EXTRACTED MATERIAL section start
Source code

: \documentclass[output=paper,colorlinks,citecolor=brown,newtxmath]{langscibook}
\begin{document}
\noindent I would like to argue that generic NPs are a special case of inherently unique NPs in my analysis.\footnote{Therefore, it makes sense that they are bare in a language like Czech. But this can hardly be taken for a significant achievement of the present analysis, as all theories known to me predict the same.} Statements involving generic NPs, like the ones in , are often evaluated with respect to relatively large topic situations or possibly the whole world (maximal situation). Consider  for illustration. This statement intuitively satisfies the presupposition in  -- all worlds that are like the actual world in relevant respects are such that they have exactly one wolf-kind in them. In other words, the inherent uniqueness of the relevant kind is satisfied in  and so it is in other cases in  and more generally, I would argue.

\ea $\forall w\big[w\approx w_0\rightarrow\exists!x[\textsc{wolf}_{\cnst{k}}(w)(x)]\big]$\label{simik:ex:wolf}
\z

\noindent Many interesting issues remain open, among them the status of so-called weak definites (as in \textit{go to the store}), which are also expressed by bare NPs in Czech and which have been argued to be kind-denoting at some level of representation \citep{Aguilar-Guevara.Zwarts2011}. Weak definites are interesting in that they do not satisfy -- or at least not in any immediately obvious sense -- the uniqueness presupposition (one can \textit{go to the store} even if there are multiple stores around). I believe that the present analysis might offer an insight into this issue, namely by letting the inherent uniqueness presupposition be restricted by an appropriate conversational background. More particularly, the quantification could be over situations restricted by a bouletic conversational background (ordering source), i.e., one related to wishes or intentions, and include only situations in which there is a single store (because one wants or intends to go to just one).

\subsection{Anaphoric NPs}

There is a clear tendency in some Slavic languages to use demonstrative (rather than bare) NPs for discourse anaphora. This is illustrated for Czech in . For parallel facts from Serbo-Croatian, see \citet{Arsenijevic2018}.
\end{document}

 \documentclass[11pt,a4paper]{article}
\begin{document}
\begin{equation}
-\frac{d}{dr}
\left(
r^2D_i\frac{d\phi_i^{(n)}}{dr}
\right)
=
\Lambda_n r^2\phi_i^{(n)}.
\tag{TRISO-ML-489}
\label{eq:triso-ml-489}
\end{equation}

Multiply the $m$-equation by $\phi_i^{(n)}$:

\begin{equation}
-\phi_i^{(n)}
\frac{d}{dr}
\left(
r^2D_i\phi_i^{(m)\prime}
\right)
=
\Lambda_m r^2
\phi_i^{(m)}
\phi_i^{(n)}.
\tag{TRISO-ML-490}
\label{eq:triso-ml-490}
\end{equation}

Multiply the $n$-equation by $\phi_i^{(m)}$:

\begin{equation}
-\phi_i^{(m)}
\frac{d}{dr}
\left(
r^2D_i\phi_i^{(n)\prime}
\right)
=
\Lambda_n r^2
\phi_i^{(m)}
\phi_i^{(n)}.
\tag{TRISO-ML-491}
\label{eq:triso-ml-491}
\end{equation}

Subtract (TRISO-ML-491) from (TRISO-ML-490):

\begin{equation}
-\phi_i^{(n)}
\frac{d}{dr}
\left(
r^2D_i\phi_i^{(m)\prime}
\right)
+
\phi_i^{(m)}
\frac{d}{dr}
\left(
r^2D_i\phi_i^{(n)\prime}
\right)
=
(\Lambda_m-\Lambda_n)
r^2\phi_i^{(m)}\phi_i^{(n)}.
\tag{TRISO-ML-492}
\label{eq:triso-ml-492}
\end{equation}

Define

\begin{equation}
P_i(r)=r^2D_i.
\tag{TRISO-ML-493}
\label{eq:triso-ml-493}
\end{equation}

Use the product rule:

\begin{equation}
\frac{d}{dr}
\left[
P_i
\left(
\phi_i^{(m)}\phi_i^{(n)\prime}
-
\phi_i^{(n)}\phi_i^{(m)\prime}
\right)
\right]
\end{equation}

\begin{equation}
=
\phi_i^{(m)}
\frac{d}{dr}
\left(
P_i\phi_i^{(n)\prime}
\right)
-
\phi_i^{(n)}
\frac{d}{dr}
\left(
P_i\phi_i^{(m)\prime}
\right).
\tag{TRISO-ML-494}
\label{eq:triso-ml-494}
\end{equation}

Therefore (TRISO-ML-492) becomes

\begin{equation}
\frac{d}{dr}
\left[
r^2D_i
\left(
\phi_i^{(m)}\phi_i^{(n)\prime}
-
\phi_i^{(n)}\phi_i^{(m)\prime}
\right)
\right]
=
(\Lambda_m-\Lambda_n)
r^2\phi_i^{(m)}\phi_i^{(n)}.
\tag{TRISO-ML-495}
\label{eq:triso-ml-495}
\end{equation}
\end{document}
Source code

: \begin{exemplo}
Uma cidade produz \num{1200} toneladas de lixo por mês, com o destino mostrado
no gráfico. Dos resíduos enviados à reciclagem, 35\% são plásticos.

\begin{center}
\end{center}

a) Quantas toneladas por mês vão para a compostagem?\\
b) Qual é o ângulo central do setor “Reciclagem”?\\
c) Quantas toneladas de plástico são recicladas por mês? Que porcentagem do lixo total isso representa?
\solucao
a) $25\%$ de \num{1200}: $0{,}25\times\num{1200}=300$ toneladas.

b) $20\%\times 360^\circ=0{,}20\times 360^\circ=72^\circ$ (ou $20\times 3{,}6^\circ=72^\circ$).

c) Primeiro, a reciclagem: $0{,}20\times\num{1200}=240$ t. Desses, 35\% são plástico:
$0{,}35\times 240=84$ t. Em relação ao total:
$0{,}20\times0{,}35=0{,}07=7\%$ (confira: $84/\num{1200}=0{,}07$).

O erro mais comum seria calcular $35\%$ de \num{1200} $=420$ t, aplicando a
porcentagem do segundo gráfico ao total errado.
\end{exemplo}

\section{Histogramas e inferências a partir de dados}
EXTRACTED MATERIAL section end
● WHAT TO WORK ON
Check each line of the entries above, and show every one holding the word "wolf".

● RESULT FOR THIS TASK
\noindent I would like to argue that generic NPs are a special case of inherently unique NPs in my analysis.\footnote{Therefore, it makes sense that they are bare in a language like Czech. But this can hardly be taken for a significant achievement of the present analysis, as all theories known to me predict the same.} Statements involving generic NPs, like the ones in , are often evaluated with respect to relatively large topic situations or possibly the whole world (maximal situation). Consider  for illustration. This statement intuitively satisfies the presupposition in  -- all worlds that are like the actual world in relevant respects are such that they have exactly one wolf-kind in them. In other words, the inherent uniqueness of the relevant kind is satisfied in  and so it is in other cases in  and more generally, I would argue.
\ea $\forall w\big[w\approx w_0\rightarrow\exists!x[\textsc{wolf}_{\cnst{k}}(w)(x)]\big]$\label{simik:ex:wolf}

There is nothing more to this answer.